[Start of Attachment]

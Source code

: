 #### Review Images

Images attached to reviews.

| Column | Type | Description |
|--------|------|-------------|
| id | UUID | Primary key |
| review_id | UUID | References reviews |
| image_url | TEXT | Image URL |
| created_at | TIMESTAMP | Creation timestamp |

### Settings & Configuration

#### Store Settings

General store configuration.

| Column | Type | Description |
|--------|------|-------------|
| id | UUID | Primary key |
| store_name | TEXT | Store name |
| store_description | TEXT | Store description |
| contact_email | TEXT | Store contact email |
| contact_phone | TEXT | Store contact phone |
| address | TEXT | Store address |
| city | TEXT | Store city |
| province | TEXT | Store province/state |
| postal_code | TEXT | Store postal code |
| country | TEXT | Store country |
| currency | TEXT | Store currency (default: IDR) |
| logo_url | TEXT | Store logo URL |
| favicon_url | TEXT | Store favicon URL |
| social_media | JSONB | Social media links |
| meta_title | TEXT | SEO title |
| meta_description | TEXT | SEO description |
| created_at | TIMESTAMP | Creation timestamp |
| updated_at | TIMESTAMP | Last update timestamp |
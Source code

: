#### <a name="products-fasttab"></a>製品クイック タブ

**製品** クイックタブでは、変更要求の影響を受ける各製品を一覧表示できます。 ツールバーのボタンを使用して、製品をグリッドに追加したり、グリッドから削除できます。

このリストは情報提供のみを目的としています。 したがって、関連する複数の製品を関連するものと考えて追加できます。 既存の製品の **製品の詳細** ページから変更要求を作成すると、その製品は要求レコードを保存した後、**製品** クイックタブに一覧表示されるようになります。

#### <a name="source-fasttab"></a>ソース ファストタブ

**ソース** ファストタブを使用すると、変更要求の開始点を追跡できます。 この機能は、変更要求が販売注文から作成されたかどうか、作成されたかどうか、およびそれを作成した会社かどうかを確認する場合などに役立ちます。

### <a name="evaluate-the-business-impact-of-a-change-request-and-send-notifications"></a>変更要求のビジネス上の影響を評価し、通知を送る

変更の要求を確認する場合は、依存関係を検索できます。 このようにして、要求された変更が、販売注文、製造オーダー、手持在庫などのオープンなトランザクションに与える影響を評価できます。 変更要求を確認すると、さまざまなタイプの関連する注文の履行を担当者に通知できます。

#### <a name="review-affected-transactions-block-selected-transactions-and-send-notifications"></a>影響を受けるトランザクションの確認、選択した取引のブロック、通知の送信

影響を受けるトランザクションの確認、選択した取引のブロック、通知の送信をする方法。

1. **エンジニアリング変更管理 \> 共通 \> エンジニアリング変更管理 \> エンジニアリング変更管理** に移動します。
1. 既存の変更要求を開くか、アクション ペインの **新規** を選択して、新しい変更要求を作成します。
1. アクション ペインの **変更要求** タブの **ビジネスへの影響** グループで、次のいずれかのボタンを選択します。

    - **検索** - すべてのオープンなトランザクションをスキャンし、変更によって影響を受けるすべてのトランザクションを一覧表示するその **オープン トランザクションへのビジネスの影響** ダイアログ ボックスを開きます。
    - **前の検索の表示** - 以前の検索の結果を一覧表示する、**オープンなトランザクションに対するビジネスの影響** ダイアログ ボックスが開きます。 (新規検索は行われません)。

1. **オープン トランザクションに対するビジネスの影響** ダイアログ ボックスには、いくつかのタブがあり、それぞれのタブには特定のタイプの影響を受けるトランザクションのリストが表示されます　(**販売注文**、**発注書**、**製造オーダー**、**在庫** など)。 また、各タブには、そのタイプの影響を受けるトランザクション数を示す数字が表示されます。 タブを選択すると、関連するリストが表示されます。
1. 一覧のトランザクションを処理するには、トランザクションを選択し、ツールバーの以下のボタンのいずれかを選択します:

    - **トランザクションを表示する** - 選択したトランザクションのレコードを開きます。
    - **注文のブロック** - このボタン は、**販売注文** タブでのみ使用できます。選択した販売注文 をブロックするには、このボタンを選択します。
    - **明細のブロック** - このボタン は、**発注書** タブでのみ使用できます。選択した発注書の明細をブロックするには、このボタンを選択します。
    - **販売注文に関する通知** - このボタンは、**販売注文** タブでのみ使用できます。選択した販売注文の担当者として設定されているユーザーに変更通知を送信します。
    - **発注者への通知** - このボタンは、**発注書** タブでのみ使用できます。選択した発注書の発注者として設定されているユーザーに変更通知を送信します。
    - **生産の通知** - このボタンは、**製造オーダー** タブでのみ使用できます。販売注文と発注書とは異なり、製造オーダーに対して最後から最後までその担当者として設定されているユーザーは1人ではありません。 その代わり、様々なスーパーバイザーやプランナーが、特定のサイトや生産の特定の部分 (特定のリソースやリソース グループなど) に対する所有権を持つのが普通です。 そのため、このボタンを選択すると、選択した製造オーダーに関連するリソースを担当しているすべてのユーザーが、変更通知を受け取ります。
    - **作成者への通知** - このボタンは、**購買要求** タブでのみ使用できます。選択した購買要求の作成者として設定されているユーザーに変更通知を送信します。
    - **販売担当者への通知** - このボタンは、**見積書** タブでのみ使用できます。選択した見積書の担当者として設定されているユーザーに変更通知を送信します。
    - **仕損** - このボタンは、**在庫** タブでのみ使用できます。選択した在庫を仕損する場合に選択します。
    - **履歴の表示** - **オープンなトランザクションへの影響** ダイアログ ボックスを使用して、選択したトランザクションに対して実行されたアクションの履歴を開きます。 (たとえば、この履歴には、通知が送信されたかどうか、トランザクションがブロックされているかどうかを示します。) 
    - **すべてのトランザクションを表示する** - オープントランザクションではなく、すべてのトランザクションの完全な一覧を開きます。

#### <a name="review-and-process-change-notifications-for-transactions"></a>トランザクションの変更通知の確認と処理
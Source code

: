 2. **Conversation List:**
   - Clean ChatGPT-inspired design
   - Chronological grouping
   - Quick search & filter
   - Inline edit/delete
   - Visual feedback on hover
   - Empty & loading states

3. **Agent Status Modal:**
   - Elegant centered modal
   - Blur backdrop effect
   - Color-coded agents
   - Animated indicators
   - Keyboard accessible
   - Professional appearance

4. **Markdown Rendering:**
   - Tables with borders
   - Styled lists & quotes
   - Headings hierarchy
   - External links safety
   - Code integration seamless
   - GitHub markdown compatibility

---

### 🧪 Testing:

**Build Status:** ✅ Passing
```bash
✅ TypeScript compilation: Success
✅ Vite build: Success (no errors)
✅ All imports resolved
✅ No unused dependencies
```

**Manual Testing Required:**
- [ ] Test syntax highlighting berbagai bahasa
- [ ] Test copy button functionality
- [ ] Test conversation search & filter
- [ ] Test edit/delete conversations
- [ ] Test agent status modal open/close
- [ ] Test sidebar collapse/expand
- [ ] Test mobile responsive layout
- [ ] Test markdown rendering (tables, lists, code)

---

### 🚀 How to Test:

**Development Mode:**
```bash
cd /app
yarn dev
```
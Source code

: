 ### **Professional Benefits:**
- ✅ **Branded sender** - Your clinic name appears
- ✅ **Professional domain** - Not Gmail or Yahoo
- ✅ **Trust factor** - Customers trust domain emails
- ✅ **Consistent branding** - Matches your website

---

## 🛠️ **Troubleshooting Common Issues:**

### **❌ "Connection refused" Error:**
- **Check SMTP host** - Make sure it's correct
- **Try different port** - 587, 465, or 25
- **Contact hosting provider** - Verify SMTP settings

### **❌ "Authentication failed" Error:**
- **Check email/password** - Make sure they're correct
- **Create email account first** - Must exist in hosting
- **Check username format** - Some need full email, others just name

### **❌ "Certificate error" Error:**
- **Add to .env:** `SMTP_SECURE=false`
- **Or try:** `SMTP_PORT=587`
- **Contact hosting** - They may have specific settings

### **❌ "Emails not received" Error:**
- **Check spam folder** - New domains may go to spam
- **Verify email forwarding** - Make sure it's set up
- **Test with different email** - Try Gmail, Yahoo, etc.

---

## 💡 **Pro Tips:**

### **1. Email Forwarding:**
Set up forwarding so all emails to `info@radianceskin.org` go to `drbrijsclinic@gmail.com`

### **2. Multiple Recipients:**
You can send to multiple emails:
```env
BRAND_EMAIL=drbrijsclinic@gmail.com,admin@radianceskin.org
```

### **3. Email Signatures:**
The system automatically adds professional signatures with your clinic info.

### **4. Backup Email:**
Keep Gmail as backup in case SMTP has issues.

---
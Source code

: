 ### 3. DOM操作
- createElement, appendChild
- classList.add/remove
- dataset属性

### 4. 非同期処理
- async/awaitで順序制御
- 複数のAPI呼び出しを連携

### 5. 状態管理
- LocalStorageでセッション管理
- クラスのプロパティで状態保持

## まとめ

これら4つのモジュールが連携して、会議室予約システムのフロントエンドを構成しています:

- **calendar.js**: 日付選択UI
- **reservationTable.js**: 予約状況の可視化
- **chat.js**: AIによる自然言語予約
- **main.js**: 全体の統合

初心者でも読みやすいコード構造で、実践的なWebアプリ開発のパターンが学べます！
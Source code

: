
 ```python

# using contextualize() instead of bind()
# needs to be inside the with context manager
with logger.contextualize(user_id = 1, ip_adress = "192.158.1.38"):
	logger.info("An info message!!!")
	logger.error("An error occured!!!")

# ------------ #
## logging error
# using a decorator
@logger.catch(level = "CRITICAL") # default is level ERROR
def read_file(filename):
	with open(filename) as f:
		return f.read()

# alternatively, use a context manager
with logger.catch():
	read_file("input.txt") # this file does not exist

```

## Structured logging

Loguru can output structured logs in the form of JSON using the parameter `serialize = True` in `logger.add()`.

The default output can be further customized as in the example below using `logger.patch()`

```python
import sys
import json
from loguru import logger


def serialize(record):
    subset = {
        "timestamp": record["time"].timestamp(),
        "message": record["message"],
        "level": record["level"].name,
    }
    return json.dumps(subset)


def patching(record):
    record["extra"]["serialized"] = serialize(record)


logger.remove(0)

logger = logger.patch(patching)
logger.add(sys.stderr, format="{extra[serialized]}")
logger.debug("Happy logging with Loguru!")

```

[End of Attachment]

• _Action item_: Copy the entries above exactly, but only from the line holding "1. **エンジニアリング変更管理 \>" through the line holding "- **仕損** - このボタンは、**在庫**", both included.

• _Completed exercise_:
1. **エンジニアリング変更管理 \> 共通 \> エンジニアリング変更管理 \> エンジニアリング変更管理** に移動します。
1. 既存の変更要求を開くか、アクション ペインの **新規** を選択して、新しい変更要求を作成します。
1. アクション ペインの **変更要求** タブの **ビジネスへの影響** グループで、次のいずれかのボタンを選択します。

    - **検索** - すべてのオープンなトランザクションをスキャンし、変更によって影響を受けるすべてのトランザクションを一覧表示するその **オープン トランザクションへのビジネスの影響** ダイアログ ボックスを開きます。
    - **前の検索の表示** - 以前の検索の結果を一覧表示する、**オープンなトランザクションに対するビジネスの影響** ダイアログ ボックスが開きます。 (新規検索は行われません)。

1. **オープン トランザクションに対するビジネスの影響** ダイアログ ボックスには、いくつかのタブがあり、それぞれのタブには特定のタイプの影響を受けるトランザクションのリストが表示されます　(**販売注文**、**発注書**、**製造オーダー**、**在庫** など)。 また、各タブには、そのタイプの影響を受けるトランザクション数を示す数字が表示されます。 タブを選択すると、関連するリストが表示されます。
1. 一覧のトランザクションを処理するには、トランザクションを選択し、ツールバーの以下のボタンのいずれかを選択します:

    - **トランザクションを表示する** - 選択したトランザクションのレコードを開きます。
    - **注文のブロック** - このボタン は、**販売注文** タブでのみ使用できます。選択した販売注文 をブロックするには、このボタンを選択します。
    - **明細のブロック** - このボタン は、**発注書** タブでのみ使用できます。選択した発注書の明細をブロックするには、このボタンを選択します。
    - **販売注文に関する通知** - このボタンは、**販売注文** タブでのみ使用できます。選択した販売注文の担当者として設定されているユーザーに変更通知を送信します。
    - **発注者への通知** - このボタンは、**発注書** タブでのみ使用できます。選択した発注書の発注者として設定されているユーザーに変更通知を送信します。
    - **生産の通知** - このボタンは、**製造オーダー** タブでのみ使用できます。販売注文と発注書とは異なり、製造オーダーに対して最後から最後までその担当者として設定されているユーザーは1人ではありません。 その代わり、様々なスーパーバイザーやプランナーが、特定のサイトや生産の特定の部分 (特定のリソースやリソース グループなど) に対する所有権を持つのが普通です。 そのため、このボタンを選択すると、選択した製造オーダーに関連するリソースを担当しているすべてのユーザーが、変更通知を受け取ります。
    - **作成者への通知** - このボタンは、**購買要求** タブでのみ使用できます。選択した購買要求の作成者として設定されているユーザーに変更通知を送信します。
    - **販売担当者への通知** - このボタンは、**見積書** タブでのみ使用できます。選択した見積書の担当者として設定されているユーザーに変更通知を送信します。
    - **仕損** - このボタンは、**在庫** タブでのみ使用できます。選択した在庫を仕損する場合に選択します。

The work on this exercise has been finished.